Turning off ECS tasks overnight using an EventBridge Schedule

Tagged with aws:amazon ecs, aws:amazon-eventbridge
Posted 3 July 2023

At work, we have a bunch of ECS services that run 24/7, even though they don’t need to. For example, we have a staging version of our website, where we test new changes before they’re deployed to the live site. We’re only making changes during UK office hours, so running the staging site in evenings or on weekends is pointless.

I’d often thought about turning them off overnight, to save a bit of money, but I never quite got around to it. I always imagined it would involve a bunch of moving pieces, possibly some Lambda functions we’d have to deploy and manage, and it all felt a bit too much effort. Our bill isn’t in a precarious place, and premature cost optimisation takes away from better ways to use our time.

Then I read an article by Victor Ronin about using Terraform to create schedules in EventBridge, which is much simpler than what I was expecting. I tried rolling that pattern out to our ECS services, and it worked very well.

The core logic sits in a pair of EventBridge Schedules, created with the aws_scheduler_schedule resource. One schedule turns a service off in the evening; another turns it back on the next morning.

resource "aws_scheduler_schedule" "turn_off_in_the_evening" {
  name       = "${var.service_name}-turn_off_in_the_evening"

  # This cron expression will run at 7pm UTC on weekdays.
  schedule_expression = "cron(0 19 ? * MON,TUE,WED,THUR,FRI *)"

  target {
    arn      = "arn:aws:scheduler:::aws-sdk:ecs:updateService"
    role_arn = aws_iam_role.scheduler.arn

    input = jsonencode({
      Cluster      = var.cluster
      Service      = var.service_name
      DesiredCount = 0
    })
  }

  flexible_time_window {
    mode = "OFF"
  }
}

resource "aws_scheduler_schedule" "turn_on_in_the_morning" {
  name       = "${var.service_name}-turn_on_in_the_morning"

  # This cron expression will run at 7am UTC on weekdays.
  schedule_expression = "cron(0 7 ? * MON,TUE,WED,THUR,FRI *)"

  target {
    arn      = "arn:aws:scheduler:::aws-sdk:ecs:updateService"
    role_arn = aws_iam_role.scheduler.arn

    input = jsonencode({
      Cluster      = var.cluster
      Service      = var.service_name
      DesiredCount = var.desired_task_count
    })
  }

  flexible_time_window {
    mode = "OFF"
  }
}

variable "cluster"            { type = string }
variable "service_name"       { type = string }
variable "desired_task_count" { type = number }

They’re triggered on a schedule, according to the cron expression. UK office hours are roughly 9 to 5, and the schedules are picked to include these hours plus a bit of “slop”. This is to account for people who work slightly earlier, slightly later, or when the UK timezone doesn’t match UTC.

I do a lot of this sort of “slop” in scheduling code.
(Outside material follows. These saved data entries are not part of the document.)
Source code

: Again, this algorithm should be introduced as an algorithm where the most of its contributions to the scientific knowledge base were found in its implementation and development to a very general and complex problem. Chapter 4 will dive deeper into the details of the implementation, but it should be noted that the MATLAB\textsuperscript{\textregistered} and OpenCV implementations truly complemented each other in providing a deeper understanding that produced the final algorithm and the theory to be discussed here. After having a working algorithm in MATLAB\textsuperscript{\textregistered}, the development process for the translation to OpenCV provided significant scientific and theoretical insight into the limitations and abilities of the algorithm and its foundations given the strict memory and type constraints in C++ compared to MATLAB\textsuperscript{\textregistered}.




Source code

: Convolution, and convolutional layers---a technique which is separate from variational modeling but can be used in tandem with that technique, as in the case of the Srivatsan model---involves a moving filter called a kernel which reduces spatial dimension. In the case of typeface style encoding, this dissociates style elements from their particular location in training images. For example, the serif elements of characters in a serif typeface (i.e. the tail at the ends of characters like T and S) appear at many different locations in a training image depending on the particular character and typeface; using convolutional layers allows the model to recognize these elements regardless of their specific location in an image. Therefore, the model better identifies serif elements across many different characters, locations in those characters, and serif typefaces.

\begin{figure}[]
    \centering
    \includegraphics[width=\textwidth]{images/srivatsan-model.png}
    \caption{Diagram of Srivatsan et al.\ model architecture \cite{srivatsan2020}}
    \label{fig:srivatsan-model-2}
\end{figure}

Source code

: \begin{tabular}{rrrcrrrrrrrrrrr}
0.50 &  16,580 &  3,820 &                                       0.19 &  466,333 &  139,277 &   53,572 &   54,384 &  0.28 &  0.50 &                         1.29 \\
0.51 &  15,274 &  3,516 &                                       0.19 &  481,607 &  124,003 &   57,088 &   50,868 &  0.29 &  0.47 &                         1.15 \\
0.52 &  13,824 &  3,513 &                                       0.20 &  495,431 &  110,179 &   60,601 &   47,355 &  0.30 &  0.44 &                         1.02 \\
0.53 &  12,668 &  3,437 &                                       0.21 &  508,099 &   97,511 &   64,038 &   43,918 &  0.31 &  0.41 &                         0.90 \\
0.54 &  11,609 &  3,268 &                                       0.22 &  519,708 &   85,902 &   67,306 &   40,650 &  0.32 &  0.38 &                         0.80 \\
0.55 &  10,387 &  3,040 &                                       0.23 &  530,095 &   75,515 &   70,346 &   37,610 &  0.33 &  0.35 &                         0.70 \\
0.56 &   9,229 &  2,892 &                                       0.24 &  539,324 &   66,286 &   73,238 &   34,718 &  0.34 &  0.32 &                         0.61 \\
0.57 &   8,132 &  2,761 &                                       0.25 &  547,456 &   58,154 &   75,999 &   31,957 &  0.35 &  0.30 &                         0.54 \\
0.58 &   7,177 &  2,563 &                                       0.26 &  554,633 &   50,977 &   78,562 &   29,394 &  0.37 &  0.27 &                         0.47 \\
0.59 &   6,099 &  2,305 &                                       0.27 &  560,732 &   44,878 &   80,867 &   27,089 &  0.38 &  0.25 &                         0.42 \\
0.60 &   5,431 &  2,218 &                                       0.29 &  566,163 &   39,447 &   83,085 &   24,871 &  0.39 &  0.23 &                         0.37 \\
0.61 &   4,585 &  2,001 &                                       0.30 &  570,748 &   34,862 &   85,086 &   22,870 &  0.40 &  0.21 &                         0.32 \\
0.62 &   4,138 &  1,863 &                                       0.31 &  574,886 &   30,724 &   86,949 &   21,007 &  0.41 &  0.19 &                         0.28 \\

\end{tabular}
I’ll accept a bit of inefficiency or redundancy if it means I can get simpler code. I could tighten these schedules so they follow UK office hours more closely, but it would add a lot of complexity for marginal gains. It’s not worth it.

The most interesting bit to me is how the schedule updates the ECS service – it calls the UpdateService API with a payload that I provide. In this case I’m just changing the DesiredCount value, but it seems like this could be used to call other AWS APIs. That feels like it has a lot of potential elsewhere.

We’ve already got a variant of these schedules that turns an EC2 instance off/on outside our working hours, and I imagine this won’t be the last time I play with EventBridge Schedules.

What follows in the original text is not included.